STUDY MATERIAL:

==============================

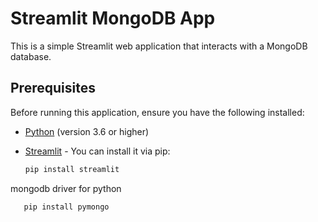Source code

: # Streamlit MongoDB App

This is a simple Streamlit web application that interacts with a MongoDB database.

## Prerequisites

Before running this application, ensure you have the following installed:

- [Python](https://www.python.org/downloads/) (version 3.6 or higher)
- [Streamlit](https://streamlit.io/) - You can install it via pip:

  ```bash
  pip install streamlit

  ```

mongodb driver for python

```bash
   pip install pymongo

```
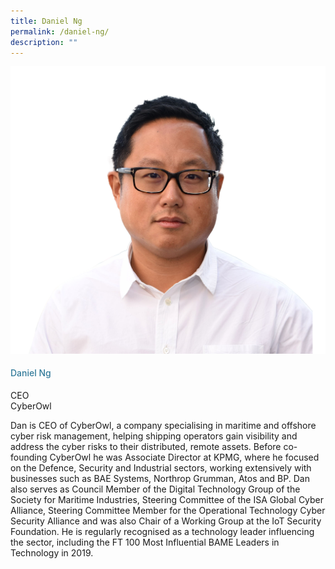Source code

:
 ```yaml
---
title: Daniel Ng
permalink: /daniel-ng/
description: ""
---
```

<div class="row"> <div class="col is-3"> <img src="/images/Speakers_23/Session3/daniel ng.png"> </div> <div class="col is-9 speaker-details"> <h4>Daniel Ng</h4> <p>CEO<br> CyberOwl <br> </p> <p>Dan is CEO of CyberOwl, a company specialising in maritime and offshore cyber risk management, helping shipping operators gain visibility and address the cyber risks to their distributed, remote assets. Before co-founding CyberOwl he was Associate Director at KPMG, where he focused on the Defence, Security and Industrial sectors, working extensively with businesses such as BAE Systems, Northrop Grumman, Atos and BP. Dan also serves as Council Member of the Digital Technology Group of the Society for Maritime Industries, Steering Committee of the ISA Global Cyber Alliance, Steering Committee Member for the Operational Technology Cyber Security Alliance and was also Chair of a Working Group at the IoT Security Foundation. He is regularly recognised as a technology leader influencing the sector, including the FT 100 Most Influential BAME Leaders in Technology in 2019.</p> </div> </div>






<style type="text/css"> 
    .is-left{
      text-align: left;
    }
    h4{
      font-weight: 500; 
      color: #337B9A !important;
    }
     .speaker-details p { text-align: justified; }
  </style>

==============================

ASSIGNED TASK:
Only the line containing "text-align: left;" and the lines after it, up to and including the last line of the data, should appear in the answer, exactly as written.

ANSWER SECTION:
      text-align: left;
    }
    h4{
      font-weight: 500; 
      color: #337B9A !important;
    }
     .speaker-details p { text-align: justified; }
  </style>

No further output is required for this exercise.